Um ensino superior para o futuro
Será ainda imprudente prever o limite para o objetivo de crescimento do ensino superior que se mantém na União Europeia e noutras regiões do mundo, mas começam a aparecer alguns fortes sinais de alerta.


No more graduates needed: Switzerland goes it alone in HE
Combining egalitarian access, prized vocational education and elite research universities, the “Swiss paradox” may offer international lessons.
[Times Higher Education, 25 de abril de 2018]

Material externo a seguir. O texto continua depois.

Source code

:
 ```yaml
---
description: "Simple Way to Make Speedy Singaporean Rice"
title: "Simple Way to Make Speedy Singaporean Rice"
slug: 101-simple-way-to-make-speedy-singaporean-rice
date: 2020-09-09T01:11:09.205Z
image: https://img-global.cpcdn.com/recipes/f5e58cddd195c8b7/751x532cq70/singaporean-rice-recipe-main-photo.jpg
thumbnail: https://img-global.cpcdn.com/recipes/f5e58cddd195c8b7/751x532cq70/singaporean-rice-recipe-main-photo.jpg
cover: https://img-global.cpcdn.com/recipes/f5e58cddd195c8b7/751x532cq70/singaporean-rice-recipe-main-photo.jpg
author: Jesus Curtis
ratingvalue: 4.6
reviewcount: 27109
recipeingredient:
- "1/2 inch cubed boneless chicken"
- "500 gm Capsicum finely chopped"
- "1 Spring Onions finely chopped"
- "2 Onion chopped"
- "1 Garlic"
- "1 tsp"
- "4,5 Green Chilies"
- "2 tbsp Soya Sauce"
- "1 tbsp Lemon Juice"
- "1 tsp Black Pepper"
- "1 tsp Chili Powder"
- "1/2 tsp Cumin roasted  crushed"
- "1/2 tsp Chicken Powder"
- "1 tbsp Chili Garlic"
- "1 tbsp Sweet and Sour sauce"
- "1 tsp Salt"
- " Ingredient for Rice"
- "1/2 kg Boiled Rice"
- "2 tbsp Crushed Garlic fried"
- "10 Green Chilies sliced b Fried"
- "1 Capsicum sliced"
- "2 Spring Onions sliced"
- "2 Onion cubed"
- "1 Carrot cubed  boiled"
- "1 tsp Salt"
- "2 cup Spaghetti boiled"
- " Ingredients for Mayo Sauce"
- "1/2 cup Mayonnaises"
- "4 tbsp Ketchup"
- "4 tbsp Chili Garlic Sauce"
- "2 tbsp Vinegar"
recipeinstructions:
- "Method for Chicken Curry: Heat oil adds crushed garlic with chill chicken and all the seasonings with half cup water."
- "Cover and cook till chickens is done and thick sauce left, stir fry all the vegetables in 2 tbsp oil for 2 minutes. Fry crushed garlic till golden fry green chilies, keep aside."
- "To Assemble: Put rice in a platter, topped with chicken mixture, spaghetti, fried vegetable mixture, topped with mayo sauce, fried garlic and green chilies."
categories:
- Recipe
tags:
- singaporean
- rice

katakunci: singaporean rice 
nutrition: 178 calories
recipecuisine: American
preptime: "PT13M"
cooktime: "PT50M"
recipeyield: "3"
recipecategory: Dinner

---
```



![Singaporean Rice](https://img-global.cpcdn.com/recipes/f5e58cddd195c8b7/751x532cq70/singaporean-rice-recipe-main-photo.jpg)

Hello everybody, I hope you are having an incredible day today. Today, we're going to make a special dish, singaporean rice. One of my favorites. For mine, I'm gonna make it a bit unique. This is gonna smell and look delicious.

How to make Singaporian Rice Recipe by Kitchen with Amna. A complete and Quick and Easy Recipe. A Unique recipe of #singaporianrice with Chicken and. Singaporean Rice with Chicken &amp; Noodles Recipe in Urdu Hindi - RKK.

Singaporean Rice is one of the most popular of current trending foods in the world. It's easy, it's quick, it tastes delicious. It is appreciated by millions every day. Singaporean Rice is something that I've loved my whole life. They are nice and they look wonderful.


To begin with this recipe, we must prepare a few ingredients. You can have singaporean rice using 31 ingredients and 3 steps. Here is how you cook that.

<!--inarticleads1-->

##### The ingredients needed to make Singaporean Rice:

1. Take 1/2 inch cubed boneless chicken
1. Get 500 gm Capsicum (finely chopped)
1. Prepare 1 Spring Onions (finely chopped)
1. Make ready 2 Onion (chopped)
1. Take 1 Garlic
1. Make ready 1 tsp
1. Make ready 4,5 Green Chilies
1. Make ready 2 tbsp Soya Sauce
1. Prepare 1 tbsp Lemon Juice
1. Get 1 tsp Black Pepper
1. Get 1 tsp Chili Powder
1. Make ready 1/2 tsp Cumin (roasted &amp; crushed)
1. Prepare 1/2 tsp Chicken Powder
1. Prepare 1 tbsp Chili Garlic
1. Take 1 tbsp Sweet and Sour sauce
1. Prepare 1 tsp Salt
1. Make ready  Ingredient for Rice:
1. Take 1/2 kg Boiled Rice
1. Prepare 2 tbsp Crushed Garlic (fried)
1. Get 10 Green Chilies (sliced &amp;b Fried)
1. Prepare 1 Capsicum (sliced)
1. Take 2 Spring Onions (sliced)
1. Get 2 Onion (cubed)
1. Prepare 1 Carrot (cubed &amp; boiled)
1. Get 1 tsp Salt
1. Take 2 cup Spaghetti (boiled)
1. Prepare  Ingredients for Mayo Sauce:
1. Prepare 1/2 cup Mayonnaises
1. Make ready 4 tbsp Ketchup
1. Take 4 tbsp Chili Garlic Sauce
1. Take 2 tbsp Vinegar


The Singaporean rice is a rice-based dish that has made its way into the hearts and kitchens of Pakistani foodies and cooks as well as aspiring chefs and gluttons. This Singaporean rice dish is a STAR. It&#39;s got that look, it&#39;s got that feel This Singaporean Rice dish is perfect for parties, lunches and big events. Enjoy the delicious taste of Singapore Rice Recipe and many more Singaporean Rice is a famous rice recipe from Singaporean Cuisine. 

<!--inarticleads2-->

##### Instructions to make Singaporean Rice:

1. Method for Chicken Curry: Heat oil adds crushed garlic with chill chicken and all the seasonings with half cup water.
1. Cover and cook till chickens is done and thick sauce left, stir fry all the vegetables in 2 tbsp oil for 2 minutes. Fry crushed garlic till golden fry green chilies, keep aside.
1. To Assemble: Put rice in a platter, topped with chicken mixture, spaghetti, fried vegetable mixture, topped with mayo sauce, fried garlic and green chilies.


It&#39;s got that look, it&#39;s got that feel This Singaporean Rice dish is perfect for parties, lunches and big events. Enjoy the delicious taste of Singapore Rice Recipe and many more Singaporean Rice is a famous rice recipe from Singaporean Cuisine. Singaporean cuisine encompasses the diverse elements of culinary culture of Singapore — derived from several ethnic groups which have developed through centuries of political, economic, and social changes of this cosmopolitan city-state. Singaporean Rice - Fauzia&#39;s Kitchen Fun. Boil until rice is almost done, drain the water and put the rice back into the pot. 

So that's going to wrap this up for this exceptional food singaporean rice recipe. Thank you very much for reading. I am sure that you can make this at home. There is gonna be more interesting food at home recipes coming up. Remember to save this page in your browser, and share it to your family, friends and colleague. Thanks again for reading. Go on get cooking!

  Um artigo recente[v] no semanário Times Higher Education merece alguma atenção, ainda mais por se tratar de uma publicação vocacionada para os “interesses” do Ensino superior. Observam os autores que, segundo os dados da OCDE, apenas 28% dos jovens suíços até aos 25 anos entram no ensino superior em cursos de licenciatura (de 3 ou mais anos), a taxa mais baixa de entre os 21 países que reportaram valores para 2012. Portugal apresenta 48%. O Reino Unido estaria nos 38%, a Alemanha nos 41%, a Espanha nos 44% e a Polónia em 69%. Mesmo o Presidente da Universidade de Zurique, Michael Hengartner, mostra-se confortável com a situação ao afirmar que é limitado o número de jovens que precisam de uma educação universitária clássica para as funções que irão assumir. Na Suíça, uma maioria dos jovens segue uma via vocacional no secundário com trabalho em alternância. Um número crescente de jovens com formação profissional segue para uma das “universidades de ciências aplicadas”[1] que são mantidas com uma clara missão vocacional muito distante das universidades. Com uma percentagem relativamente reduzida de jovens a terminar o secundário pela via académica, as universidades podem ser de entrada livre (à exceção da Medicina) e com propinas muito baixas. Mesmo uma escola da elite internacional como a ETH Zurique é de livre acesso e tem propinas de apenas 500€, mas a taxa de abandono no primeiro ano pode chegar a 50%, normalmente por transferência para outra universidade. O sistema mantém uma certa abertura para a mudança de percurso como é o caso exemplar do Presidente do banco UBS, Sergio Ermotti, que começou a sua carreira por um estágio profissional e veio a prosseguir a sua formação em universidades de elite internacional.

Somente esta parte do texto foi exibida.